• Dataset entries
┄┄┄┄┄┄┄┄┄┄

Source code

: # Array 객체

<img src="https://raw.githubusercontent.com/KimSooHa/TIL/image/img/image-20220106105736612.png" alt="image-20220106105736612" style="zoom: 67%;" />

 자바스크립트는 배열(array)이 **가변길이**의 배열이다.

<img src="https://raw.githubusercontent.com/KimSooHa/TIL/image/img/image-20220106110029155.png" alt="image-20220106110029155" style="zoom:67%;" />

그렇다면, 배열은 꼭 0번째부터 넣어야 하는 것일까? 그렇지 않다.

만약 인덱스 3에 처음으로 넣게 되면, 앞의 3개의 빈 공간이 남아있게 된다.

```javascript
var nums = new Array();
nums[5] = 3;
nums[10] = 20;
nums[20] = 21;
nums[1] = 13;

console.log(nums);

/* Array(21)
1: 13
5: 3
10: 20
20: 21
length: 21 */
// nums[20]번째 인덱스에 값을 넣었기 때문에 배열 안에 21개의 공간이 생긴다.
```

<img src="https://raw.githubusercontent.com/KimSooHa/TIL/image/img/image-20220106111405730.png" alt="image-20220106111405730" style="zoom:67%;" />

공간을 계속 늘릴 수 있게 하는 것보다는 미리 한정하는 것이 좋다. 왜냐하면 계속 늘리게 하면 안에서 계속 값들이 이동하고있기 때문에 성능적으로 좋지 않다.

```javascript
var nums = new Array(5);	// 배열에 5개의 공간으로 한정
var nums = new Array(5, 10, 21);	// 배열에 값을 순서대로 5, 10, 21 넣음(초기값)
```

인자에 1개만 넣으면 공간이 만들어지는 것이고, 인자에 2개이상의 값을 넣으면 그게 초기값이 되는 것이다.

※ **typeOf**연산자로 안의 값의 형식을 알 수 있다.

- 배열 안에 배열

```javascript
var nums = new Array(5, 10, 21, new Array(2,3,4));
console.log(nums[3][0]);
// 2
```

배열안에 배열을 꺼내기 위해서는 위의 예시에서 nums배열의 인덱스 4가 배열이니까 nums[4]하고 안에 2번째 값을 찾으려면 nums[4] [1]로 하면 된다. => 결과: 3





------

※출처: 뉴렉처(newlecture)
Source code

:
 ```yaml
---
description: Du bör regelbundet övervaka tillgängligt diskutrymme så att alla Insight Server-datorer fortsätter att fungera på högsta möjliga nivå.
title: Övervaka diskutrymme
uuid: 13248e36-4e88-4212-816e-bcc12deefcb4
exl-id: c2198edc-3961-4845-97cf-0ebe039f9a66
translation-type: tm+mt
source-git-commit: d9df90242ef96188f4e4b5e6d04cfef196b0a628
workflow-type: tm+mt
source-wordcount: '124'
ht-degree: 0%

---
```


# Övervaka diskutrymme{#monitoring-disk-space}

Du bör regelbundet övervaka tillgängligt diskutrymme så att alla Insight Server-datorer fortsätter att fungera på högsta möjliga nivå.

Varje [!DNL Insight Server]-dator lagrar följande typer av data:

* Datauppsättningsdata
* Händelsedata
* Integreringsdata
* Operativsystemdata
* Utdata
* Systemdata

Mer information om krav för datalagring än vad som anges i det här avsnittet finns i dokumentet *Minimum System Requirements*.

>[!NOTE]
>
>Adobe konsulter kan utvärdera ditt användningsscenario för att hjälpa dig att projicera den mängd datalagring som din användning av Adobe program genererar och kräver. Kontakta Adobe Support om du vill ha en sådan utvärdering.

┄┄┄┄┄┄┄┄┄┄

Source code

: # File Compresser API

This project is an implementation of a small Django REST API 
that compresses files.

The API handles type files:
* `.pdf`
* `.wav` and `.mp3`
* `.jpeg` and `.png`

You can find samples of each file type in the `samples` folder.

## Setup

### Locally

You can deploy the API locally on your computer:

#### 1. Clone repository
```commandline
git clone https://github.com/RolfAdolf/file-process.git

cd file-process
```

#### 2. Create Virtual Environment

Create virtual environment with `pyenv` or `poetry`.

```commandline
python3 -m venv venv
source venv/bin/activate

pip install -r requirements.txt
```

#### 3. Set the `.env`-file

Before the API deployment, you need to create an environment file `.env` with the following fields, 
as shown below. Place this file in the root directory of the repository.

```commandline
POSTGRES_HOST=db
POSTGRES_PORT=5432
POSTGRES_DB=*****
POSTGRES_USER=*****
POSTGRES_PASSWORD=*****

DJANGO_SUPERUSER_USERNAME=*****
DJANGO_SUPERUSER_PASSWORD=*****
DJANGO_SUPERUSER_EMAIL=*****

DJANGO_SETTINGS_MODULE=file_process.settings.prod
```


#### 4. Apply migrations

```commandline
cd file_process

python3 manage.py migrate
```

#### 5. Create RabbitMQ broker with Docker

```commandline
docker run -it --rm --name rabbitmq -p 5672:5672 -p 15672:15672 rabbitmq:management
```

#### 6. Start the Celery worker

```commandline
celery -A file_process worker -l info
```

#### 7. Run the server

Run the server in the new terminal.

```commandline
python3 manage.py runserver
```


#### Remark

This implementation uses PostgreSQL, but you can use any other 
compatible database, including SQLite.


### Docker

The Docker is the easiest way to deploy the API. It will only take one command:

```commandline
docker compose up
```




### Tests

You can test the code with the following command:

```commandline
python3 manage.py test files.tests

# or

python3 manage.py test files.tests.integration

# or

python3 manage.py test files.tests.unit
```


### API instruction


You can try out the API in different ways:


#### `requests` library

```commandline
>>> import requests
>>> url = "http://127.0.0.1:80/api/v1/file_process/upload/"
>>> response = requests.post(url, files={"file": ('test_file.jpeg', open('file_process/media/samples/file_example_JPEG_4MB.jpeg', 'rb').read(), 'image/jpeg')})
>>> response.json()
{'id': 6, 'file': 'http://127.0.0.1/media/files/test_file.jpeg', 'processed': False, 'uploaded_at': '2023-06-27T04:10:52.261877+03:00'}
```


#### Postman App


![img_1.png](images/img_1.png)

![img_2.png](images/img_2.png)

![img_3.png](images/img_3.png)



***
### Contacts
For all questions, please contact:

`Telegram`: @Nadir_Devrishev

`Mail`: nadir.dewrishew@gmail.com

┄┄┄┄┄┄┄┄┄┄

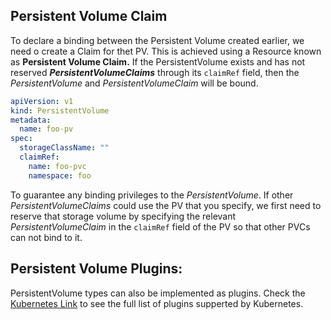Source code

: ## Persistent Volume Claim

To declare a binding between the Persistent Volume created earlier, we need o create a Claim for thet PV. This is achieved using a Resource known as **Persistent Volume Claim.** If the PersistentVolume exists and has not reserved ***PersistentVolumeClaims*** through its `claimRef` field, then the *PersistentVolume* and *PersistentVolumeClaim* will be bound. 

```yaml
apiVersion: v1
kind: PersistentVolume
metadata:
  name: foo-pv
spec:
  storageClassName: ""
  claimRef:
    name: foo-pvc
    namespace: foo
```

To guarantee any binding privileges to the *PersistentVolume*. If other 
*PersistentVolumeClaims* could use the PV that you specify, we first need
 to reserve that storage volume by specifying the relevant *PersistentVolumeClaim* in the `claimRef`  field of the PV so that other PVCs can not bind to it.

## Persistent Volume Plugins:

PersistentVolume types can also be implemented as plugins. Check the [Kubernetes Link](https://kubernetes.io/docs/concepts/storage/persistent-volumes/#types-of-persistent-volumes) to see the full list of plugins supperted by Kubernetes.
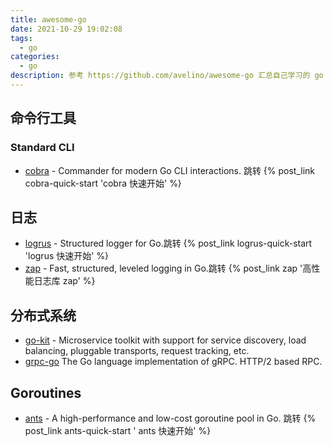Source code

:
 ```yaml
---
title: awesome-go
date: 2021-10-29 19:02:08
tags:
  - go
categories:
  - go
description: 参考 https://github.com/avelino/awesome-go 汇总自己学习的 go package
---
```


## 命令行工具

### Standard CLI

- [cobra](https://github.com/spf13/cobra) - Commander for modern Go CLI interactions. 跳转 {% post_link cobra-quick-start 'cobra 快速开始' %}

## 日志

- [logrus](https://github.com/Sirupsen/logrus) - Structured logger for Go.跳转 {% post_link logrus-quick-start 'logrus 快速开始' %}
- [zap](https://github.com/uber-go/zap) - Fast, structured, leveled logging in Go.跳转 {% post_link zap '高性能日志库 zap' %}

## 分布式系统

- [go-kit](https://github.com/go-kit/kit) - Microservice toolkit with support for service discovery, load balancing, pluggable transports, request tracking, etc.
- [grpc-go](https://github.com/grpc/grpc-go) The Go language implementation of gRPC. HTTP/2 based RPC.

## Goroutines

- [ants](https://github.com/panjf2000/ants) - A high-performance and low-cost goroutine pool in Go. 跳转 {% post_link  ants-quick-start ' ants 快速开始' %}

┄┄┄┄┄┄┄┄┄┄

• Assignment
Which of the lines above carry the string "Insight"? Pick them out and copy them.

• Task answer
description: Du bör regelbundet övervaka tillgängligt diskutrymme så att alla Insight Server-datorer fortsätter att fungera på högsta möjliga nivå.
Du bör regelbundet övervaka tillgängligt diskutrymme så att alla Insight Server-datorer fortsätter att fungera på högsta möjliga nivå.
Varje [!DNL Insight Server]-dator lagrar följande typer av data:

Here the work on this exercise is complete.